There is no hard and fast way of determining at exactly what point anti-Zionism becomes anti-Semitism, although the two can certainly overlap. Many people say that Zionism is the belief in the self-determination of the Jewish people and their right to a Jewish state in Palestine. But this particular form of ethnic nationalism is mystified in public discourse perhaps more than any other.
Zionism is often treated as an exceptional movement, when it simply isn’t. Just like many other forms of nationalism – it is just nationalism after all – it developed in nineteenth-century Europe and, just like other forms of nationalism, the nation-state is its gold standard.
So to advocate for the unification of Israel and the Palestinian territories to create a binational state with equal rights for all could be considered the denial of the Jewish people’s self-determination as it would end Israel’s status as an exclusively Jewish nation-state.
Millions of Palestinians living in the West Bank, for example, are subject to military occupation. They cannot vote in Israeli elections despite paying taxes to the state and being subject to its laws. On the other hand, Jewish settlers living in the same region do have the right to vote. Granting these Palestinians the right to vote in Israel’s elections is arguably anti-Zionist since it may damage Israel’s Jewish character. Therefore, under this new statement, one could argue that advocating for equal rights for all citizens living in a binational or pluralist state is a form of discrimination since it would reject the idea of Jewish self-determination. Such sentiments hardly seem bigoted to the rational observer, but others may claim they are an attack on Israel’s “right to exist” and are thus an anti-Semitic form of anti-Zionism.
Student Regent Avi Oved complained that the public’s fixation with the mention of Zionism overshadowed the rest of the document. But when Zionism is the only political movement singled out for protection in a document about bigotry, it is the authors themselves who are fixated on Zionism and are giving it preferential treatment. And of course, anything pertaining to Israel and Palestine is an instant lightning rod for debate.
It is also not difficult to see that the board’s insistence on mentioning anti-Zionism by name in the final document was a way to combat the growing call for the UC to divest from companies doing business in occupied Palestine.

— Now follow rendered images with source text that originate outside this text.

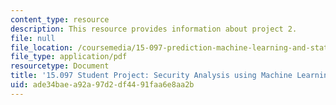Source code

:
 ```yaml
---
content_type: resource
description: This resource provides information about project 2.
file: null
file_location: /coursemedia/15-097-prediction-machine-learning-and-statistics-spring-2012/ade34baea92a97d2df4491faa6e8aa2b_MIT15_097S12_proj2.pdf
file_type: application/pdf
resourcetype: Document
title: '15.097 Student Project: Security Analysis using Machine Learning'
uid: ade34bae-a92a-97d2-df44-91faa6e8aa2b
---
```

Tammi Rossman-Benjamin, a lecturer at UC Santa Cruz and the director of the group that led the push for the statement, said as much when she said opposition to Israel within the UC has led to blowback for Jewish students. To think that the attempt to label anti-Zionism as discriminatory would go under the radar, especially at a time when Israel-Palestine has taken center stage in the world of student politics at the UC, is naivety par excellence.
Thankfully, the statement is, according to the UC’s chief lawyer, a statement of opinion and not enforceable policy; the UC isn’t quite Orwellian just yet. Regardless, the idea that the people who govern a major university system can label legitimate discourse as discriminatory is concerning, whether or not it actually stops students and teachers from criticizing or opposing the ethnic nationalist movement known as Zionism. The consequences of such a move are yet to be seen, but it is certain that its critics won’t go quietly.